The expected output is the line with "To fix that, we" followed by every remaining line of the entries, all repeated exactly.

######

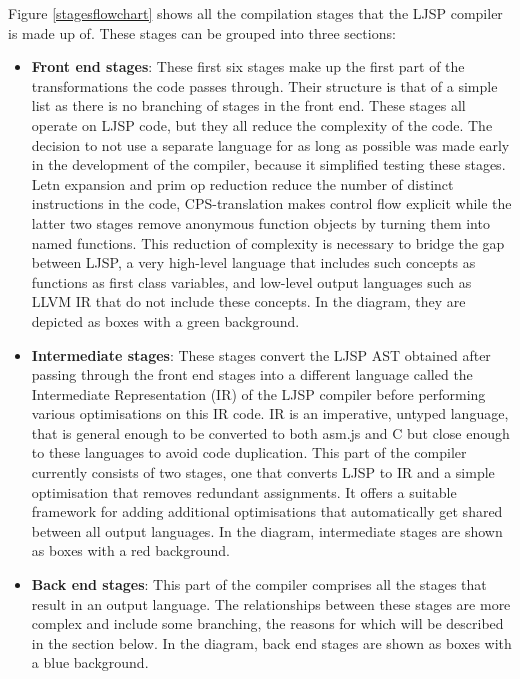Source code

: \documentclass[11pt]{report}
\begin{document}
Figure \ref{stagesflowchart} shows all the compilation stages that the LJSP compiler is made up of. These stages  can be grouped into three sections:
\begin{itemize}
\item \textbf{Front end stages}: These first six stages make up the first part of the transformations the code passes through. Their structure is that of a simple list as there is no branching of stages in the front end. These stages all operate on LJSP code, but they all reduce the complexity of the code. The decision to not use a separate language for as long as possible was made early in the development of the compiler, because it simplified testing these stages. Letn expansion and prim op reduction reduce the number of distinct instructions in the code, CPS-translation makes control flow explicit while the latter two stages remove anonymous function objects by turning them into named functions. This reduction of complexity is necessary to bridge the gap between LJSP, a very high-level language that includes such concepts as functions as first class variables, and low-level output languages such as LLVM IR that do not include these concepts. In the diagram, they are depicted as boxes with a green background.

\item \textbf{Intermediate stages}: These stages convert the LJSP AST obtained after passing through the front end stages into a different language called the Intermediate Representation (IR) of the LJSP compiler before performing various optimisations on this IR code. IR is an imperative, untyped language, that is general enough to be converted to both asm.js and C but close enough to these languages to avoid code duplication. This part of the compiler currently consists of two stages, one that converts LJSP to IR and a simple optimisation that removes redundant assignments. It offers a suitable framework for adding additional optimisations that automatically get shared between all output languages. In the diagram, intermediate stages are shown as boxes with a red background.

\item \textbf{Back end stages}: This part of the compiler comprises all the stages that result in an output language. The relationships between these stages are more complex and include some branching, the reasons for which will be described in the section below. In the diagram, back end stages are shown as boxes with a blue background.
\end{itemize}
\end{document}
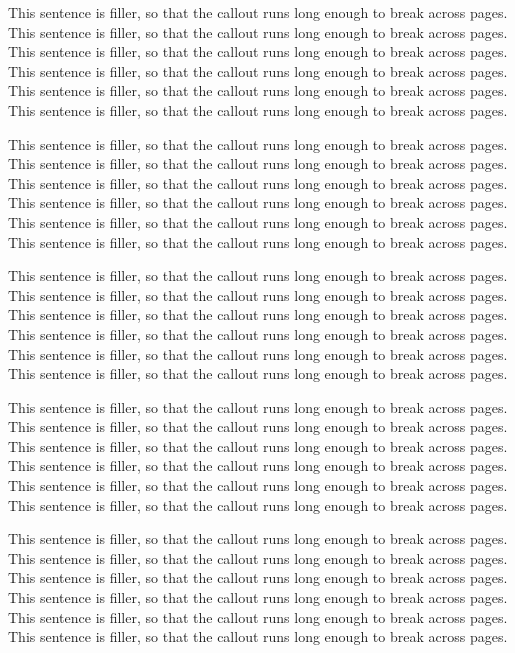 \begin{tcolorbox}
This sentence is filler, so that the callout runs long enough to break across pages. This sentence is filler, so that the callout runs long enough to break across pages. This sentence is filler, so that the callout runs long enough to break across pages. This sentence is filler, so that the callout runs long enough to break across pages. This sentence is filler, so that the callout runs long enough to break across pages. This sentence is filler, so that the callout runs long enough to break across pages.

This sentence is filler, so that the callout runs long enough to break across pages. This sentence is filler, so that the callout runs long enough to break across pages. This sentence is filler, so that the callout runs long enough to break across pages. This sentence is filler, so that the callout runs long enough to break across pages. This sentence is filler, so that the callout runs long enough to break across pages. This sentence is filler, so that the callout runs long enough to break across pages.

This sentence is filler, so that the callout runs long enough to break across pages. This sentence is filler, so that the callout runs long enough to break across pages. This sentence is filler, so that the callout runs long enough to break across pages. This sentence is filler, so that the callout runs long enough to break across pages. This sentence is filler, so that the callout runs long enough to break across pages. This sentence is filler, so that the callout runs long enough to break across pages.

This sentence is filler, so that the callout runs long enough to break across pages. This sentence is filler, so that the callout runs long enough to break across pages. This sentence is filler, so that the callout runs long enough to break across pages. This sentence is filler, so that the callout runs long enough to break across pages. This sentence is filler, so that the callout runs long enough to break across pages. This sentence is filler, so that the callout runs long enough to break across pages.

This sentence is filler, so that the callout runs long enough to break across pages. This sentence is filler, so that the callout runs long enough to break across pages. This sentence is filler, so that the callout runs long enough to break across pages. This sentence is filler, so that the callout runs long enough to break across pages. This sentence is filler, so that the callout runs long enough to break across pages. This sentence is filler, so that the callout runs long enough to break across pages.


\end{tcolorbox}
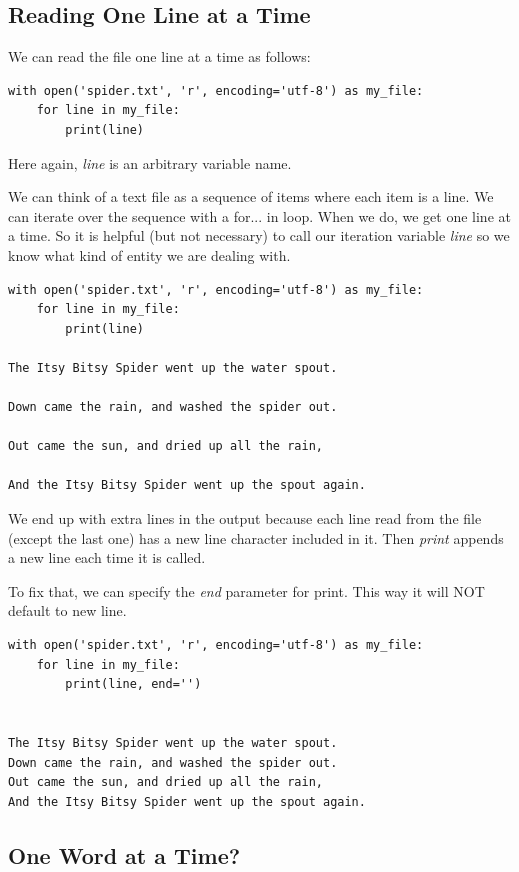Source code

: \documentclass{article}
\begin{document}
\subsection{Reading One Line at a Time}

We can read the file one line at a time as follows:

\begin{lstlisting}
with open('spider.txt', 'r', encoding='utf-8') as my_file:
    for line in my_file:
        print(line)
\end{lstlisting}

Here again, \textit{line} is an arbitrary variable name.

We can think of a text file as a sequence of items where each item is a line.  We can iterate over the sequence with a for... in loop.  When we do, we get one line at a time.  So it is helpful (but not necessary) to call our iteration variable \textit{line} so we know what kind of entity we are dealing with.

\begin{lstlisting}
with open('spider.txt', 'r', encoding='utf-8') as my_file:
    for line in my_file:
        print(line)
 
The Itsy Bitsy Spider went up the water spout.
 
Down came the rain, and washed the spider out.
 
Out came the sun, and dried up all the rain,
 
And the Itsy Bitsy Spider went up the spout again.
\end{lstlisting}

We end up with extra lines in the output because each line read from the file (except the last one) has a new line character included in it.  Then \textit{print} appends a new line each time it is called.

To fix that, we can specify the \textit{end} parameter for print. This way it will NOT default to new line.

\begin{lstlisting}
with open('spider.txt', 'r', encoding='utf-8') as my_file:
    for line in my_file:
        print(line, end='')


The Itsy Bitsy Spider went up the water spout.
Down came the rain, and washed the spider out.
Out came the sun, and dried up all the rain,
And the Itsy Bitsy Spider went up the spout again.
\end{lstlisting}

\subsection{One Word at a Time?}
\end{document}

######

▸ **Result below**
To fix that, we can specify the \textit{end} parameter for print. This way it will NOT default to new line.

\begin{lstlisting}
with open('spider.txt', 'r', encoding='utf-8') as my_file:
    for line in my_file:
        print(line, end='')


The Itsy Bitsy Spider went up the water spout.
Down came the rain, and washed the spider out.
Out came the sun, and dried up all the rain,
And the Itsy Bitsy Spider went up the spout again.
\end{lstlisting}

\subsection{One Word at a Time?}
\end{document}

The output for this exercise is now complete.